Das Projekt «Plan D» wurde im Rahmen einer Ausschreibung von einer neunköpfigen Jury einstimmig ausgewählt. Es dient als Grundlage für die Verhandlungen über einen Leistungsvertrag für den Zeitraum 2028–2030 und zielt darauf ab, die folgenden vier Bereiche zusammenzuführen: Tanz und Performance («House of Dance»), Musik («House of Decibel»), Dimension der Debatte («House of Dialogue») und das «House of Dezentrale».

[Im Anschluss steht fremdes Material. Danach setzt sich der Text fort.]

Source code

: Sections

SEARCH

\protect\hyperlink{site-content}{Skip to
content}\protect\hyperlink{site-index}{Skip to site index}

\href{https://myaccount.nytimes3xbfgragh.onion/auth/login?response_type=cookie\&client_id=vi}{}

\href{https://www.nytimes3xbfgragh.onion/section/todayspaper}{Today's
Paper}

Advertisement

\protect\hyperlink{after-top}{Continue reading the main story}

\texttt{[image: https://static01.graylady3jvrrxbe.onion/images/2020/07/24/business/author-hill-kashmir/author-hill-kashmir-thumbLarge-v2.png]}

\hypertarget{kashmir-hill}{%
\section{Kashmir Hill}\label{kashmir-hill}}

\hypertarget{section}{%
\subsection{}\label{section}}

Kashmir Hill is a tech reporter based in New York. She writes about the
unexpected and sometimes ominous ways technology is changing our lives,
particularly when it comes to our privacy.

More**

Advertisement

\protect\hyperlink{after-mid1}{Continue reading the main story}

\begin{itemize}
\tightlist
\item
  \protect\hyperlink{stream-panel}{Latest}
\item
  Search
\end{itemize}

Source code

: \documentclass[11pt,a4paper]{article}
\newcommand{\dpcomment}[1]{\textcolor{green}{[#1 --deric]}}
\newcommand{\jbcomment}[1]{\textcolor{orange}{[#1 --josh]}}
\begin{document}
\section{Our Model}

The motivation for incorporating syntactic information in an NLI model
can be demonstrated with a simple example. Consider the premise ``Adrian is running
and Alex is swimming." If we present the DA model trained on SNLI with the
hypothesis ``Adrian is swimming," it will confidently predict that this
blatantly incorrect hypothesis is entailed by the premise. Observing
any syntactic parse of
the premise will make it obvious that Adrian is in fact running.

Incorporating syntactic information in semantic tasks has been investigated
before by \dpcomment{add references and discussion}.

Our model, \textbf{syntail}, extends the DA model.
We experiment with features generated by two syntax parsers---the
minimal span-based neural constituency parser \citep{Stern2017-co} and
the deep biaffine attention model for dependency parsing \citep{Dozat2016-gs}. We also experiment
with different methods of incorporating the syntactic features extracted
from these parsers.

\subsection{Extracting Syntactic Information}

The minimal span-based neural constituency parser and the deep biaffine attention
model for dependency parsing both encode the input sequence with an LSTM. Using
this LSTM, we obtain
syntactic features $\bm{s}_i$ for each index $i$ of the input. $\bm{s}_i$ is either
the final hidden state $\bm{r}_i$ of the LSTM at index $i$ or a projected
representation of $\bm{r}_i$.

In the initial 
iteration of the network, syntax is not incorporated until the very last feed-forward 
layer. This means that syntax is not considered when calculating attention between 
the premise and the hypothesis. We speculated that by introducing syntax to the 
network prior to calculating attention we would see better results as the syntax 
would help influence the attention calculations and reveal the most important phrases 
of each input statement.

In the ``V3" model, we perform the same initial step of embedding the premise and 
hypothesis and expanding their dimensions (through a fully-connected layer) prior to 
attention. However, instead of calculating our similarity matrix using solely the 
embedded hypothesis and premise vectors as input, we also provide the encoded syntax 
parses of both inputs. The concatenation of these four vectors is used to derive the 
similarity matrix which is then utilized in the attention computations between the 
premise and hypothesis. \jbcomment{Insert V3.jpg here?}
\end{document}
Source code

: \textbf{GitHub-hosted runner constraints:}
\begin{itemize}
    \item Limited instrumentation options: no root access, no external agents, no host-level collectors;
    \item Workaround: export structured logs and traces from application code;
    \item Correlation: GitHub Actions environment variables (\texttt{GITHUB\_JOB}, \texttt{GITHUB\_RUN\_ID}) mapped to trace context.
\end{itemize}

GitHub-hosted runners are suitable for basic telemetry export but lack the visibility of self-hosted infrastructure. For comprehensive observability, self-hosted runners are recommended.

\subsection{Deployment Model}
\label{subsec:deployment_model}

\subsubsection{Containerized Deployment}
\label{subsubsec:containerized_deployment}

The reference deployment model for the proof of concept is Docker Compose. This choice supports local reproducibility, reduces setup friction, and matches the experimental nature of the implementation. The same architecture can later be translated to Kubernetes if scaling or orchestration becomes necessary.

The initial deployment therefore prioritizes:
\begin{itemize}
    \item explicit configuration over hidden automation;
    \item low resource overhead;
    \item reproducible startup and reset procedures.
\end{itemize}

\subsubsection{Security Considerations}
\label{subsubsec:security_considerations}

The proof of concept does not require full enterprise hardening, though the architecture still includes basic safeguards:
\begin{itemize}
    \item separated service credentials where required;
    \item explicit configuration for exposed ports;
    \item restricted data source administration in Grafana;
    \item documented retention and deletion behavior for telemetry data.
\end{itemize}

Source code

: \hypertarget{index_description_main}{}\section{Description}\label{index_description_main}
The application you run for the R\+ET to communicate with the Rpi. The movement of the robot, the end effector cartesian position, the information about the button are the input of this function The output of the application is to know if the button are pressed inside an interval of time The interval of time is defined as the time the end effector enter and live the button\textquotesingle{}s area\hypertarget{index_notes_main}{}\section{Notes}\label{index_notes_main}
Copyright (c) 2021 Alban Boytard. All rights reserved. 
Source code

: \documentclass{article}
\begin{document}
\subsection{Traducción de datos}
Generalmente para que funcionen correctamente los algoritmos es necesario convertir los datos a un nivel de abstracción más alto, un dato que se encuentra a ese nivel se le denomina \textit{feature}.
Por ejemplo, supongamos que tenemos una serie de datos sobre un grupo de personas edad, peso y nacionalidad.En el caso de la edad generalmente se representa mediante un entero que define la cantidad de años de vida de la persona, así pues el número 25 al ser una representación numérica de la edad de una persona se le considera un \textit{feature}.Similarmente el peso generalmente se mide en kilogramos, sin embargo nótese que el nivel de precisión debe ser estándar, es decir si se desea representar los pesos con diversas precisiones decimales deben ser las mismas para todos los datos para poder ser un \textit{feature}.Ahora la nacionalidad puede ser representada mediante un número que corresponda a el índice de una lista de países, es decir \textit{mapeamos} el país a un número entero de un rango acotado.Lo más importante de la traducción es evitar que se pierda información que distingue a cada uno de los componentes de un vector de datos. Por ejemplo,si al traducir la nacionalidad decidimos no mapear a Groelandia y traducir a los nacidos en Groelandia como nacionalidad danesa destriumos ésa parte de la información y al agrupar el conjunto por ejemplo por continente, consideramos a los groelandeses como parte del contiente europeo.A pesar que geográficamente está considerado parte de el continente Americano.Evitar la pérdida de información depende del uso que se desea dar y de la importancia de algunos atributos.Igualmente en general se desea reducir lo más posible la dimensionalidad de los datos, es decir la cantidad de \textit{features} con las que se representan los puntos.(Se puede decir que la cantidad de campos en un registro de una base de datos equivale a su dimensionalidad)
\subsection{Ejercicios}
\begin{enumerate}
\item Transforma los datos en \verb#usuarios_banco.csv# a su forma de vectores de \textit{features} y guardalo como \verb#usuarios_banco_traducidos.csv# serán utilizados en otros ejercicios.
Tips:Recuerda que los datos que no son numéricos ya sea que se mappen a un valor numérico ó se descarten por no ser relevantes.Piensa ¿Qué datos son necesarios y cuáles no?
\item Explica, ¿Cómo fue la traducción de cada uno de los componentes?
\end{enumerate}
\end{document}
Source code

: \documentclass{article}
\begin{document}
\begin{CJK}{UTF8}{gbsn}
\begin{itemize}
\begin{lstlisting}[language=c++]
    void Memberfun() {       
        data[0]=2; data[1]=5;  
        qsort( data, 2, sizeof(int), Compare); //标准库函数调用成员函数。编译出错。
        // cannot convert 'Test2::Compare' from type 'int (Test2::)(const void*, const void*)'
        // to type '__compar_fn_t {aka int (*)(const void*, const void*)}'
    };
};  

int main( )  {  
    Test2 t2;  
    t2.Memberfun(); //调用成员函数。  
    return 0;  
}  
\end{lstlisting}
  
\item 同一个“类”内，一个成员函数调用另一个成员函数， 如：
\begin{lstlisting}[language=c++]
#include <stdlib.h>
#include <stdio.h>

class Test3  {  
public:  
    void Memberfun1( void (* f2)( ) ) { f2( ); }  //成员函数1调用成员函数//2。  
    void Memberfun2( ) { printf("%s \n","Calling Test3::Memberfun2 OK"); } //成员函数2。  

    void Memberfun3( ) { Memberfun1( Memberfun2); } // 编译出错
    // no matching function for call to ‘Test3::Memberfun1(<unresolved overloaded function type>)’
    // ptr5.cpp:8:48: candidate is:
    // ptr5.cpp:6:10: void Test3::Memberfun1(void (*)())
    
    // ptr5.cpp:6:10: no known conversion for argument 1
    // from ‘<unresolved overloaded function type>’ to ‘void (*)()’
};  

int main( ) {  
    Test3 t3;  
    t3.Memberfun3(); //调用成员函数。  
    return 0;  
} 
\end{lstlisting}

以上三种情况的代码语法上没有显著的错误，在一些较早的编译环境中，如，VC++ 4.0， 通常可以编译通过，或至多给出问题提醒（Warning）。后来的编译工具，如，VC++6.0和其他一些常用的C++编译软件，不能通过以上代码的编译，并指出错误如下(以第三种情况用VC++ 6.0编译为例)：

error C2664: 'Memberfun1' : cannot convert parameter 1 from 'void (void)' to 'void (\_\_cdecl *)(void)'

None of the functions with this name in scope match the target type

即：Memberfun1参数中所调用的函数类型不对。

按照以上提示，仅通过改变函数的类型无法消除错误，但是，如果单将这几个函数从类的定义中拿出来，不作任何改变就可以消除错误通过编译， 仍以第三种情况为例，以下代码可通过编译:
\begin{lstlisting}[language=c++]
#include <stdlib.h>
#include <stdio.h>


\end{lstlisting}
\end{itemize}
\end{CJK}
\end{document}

«Plan D» zeichnet sich durch eine überzeugende Vision und einen hohen künstlerischen Anspruch aus, erklärte die Berner Stadtpräsidentin Marieke Kruit an einer Medienkonferenz. «Es ist ein stimmiges und ausgewogenes Konzept, das Orientierung und Klarheit bietet und von Motivation geprägt ist.» Die Jury würdigte in diesem Konzept die Stärkung des lokalen Schaffens im Tanzbereich und die Fortführung eines soliden Musikprogramms. Sie lobte zudem die klaren Strukturen, das hohe Mass an Professionalität sowie das Bekenntnis zu Zusammenarbeit und Offenheit.